Which brings me to the big picture, the thing I've been waiting to bitch about for at least three days now. And that is the fact that we need events like botched plane bombings by baby-faced Nigerians to remind us that human beings, even ones that want to light our balls on fire, are still human beings. The manufactured hysteria over the Tiger Woods incident was so over-the-top it should have been broadcast as a deleted scene from Crank 3. And what did we learn from it? That Tiger Woods has a dick and he likes to use it. Big. Fucking. Deal. And as swiftly as the story emerged Tiger fell from grace and has been relegated to suffer his existence in the realm of humanity with the rest of us. Another fallen hero drowning in the American cesspool of celebrity worship. No longer a golf legend strolling through Torrey Pines in my living room in 1080i, he is now subject to scrutiny under the flimsy moral standards we use to judge our neighbors.

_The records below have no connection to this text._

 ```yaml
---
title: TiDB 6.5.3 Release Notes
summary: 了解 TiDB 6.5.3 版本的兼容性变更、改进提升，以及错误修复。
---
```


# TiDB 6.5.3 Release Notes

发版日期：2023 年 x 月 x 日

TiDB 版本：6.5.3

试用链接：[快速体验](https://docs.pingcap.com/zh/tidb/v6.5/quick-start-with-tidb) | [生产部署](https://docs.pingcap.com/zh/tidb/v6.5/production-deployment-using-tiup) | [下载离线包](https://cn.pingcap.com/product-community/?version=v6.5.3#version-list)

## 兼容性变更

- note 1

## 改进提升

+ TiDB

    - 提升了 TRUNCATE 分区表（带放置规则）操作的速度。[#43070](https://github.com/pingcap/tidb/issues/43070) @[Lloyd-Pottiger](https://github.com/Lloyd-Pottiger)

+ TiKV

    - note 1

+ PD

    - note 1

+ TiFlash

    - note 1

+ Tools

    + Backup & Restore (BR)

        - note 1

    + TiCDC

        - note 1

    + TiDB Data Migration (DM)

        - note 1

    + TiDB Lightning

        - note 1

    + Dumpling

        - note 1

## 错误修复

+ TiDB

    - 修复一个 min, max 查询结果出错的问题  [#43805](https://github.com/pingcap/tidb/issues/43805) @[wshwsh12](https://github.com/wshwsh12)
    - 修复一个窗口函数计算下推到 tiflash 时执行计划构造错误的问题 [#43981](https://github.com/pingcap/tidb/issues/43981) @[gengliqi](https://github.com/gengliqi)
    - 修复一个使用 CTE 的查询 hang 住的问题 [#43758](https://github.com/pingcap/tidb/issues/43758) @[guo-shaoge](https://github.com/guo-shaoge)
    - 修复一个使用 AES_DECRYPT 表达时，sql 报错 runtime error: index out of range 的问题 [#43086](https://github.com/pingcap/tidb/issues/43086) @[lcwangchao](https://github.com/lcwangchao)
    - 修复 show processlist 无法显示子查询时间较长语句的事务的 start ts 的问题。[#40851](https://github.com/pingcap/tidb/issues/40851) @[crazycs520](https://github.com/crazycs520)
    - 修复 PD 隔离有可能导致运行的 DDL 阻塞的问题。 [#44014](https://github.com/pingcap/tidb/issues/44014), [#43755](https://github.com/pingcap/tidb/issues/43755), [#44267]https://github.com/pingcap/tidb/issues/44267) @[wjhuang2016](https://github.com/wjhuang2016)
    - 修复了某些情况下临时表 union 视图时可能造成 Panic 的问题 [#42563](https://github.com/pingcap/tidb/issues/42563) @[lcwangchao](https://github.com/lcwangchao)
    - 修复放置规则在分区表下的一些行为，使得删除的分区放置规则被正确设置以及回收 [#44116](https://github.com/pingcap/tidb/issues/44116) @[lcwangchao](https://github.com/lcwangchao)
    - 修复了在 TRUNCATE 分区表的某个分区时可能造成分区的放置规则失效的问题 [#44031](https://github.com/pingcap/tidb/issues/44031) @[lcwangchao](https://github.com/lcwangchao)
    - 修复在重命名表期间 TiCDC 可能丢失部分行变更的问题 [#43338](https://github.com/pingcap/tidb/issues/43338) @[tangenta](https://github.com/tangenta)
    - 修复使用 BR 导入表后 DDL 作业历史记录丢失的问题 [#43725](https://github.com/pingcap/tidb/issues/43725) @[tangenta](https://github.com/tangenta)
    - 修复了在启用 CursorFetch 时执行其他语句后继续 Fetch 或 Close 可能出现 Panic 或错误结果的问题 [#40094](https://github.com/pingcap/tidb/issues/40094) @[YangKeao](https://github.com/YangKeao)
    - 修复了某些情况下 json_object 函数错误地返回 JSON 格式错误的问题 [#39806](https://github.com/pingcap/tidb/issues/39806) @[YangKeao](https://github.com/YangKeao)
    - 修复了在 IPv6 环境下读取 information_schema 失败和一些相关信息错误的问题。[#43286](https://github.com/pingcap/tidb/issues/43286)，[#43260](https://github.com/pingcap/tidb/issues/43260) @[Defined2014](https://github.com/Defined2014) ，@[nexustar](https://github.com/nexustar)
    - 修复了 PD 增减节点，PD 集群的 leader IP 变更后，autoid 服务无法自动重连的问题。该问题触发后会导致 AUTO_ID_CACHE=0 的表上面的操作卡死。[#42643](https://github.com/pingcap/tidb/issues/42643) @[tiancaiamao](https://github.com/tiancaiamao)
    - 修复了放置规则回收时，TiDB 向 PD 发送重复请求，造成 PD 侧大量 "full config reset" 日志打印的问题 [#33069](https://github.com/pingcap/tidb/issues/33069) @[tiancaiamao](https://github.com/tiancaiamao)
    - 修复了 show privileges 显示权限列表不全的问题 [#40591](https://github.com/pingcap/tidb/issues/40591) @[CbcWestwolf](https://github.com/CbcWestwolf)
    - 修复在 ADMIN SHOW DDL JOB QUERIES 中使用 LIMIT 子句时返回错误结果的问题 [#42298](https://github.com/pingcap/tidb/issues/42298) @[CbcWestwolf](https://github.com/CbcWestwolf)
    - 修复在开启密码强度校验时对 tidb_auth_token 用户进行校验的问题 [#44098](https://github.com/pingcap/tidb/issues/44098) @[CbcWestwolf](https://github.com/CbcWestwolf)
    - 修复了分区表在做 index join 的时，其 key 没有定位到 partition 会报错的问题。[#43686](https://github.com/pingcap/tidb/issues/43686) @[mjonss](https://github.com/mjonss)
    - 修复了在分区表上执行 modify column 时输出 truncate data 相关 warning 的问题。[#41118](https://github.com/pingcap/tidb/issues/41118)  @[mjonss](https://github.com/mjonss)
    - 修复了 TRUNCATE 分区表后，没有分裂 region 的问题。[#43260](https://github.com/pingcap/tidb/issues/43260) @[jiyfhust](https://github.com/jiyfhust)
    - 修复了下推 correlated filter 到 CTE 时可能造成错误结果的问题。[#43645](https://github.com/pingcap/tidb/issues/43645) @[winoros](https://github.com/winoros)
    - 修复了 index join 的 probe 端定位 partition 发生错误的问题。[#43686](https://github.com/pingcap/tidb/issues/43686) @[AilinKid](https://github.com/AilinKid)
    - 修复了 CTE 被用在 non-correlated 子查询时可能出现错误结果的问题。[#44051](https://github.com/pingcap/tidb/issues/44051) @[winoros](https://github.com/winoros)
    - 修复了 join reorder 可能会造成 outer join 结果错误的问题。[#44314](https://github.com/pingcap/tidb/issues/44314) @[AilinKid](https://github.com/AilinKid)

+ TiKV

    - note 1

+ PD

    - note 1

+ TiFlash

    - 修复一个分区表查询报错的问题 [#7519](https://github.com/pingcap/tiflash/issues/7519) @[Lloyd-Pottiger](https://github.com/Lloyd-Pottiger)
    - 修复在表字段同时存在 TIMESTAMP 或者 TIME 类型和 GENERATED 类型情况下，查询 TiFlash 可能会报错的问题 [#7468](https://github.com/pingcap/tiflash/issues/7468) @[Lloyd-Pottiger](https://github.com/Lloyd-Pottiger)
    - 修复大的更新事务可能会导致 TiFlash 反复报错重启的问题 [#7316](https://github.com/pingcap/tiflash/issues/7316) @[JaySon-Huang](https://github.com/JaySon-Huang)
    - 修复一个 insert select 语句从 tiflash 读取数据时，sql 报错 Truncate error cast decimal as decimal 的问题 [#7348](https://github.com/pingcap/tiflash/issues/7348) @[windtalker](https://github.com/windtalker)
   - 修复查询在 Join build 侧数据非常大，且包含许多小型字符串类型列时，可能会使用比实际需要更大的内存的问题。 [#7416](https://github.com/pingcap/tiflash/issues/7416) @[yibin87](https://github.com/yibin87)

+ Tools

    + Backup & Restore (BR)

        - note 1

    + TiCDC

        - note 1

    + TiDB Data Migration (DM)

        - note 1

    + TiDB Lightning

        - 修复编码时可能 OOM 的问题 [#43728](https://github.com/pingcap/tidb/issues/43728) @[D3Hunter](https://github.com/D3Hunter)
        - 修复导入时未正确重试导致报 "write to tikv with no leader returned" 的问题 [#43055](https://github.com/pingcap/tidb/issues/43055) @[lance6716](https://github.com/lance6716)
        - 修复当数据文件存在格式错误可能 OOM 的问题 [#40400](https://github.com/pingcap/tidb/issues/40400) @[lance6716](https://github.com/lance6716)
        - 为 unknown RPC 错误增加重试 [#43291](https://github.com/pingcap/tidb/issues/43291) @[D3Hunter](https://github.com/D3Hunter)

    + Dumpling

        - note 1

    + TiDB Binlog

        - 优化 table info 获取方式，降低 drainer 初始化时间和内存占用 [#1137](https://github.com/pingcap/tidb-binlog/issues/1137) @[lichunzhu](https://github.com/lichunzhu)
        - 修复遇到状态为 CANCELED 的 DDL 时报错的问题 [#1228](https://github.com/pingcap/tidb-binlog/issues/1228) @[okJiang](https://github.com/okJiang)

Our culture of infotainment may be the most dangerous institution we face as a nation. Though it sounds hyperbolic, nothing succeeds at simultaneously distracting us and perpetuating indifference to the problems we face in reality more so than the rampant celebrity worship that oozes in HD from our flat-screens and adorns the checkout lines at our grocery stores. TMZ and People Magazine symbolize our callous penchant towards the dehumanization of anyone who is "not like us."


On one end of the spectrum are celebrities who have been dehumanized through their construction as uber-human models of perfection. They have been reduced to images in movies and magazines upon which we cast our adulation, jealousy, and judgment from the comfort of our own homes. They have been made into "things" for us to consume and discard. On the other end we have the somewhat more unpleasant version of dehumanization. The kind that allows the powers of our country to wantonly destroy over a million Iraqi souls while suffering nothing more than a stale belch of dissent. But why should we care, if they are not as human as us? On the News, the same corporate-run jack-offs that brought us the Tiger Woods scandal, we see images of Middle-Eastern men (doesn't matter what country they are from since they are all equally "not like us") yelling jibberish we can't understand, burning American flags and wearing silly clothes. If that is the extent of our national understanding of the Middle East then it is no surprise that Brittany Murphy's death, as tragic as it may be, trumps the deaths of more than one million Iraqis. We may, as a nation, share complicity in each.


In closing, I would once again like to thank Umar Farouk Abdulmutallab for lighting his balls on fire over the city of Detroit. I'm sure the security corporations that manufacture body scanners would also like to thank him but a PR firm probably poo-poo'd the idea of a public display of gratitude. Had Umar not been neutralized and dragged to First Class, where he assuredly did not get a window seat, he could have overlooked a city that once epitomized the ideal of the American worker, a city that now suffers from chronic neglect and abandonment. An industrialized ghost town laying waste to the distorted vision of the American Dream. When Umar's plane touched down on the Wayne County tarmac Tiger Woods' infidelities were likely unfolding on television screens throughout the terminal. And once the press found out about Umar's existence, the stampede of talking heads, sound guys and camera crews inevitably trumpeted past the seemingly endless strips of sports bars and baggage claims, not to unearth the clandestine underpinnings of a terrorist plot or examine the root causes of international terrorism, but to sketch a caricature of a young Nigerian man who set his balls on fire over Detroit.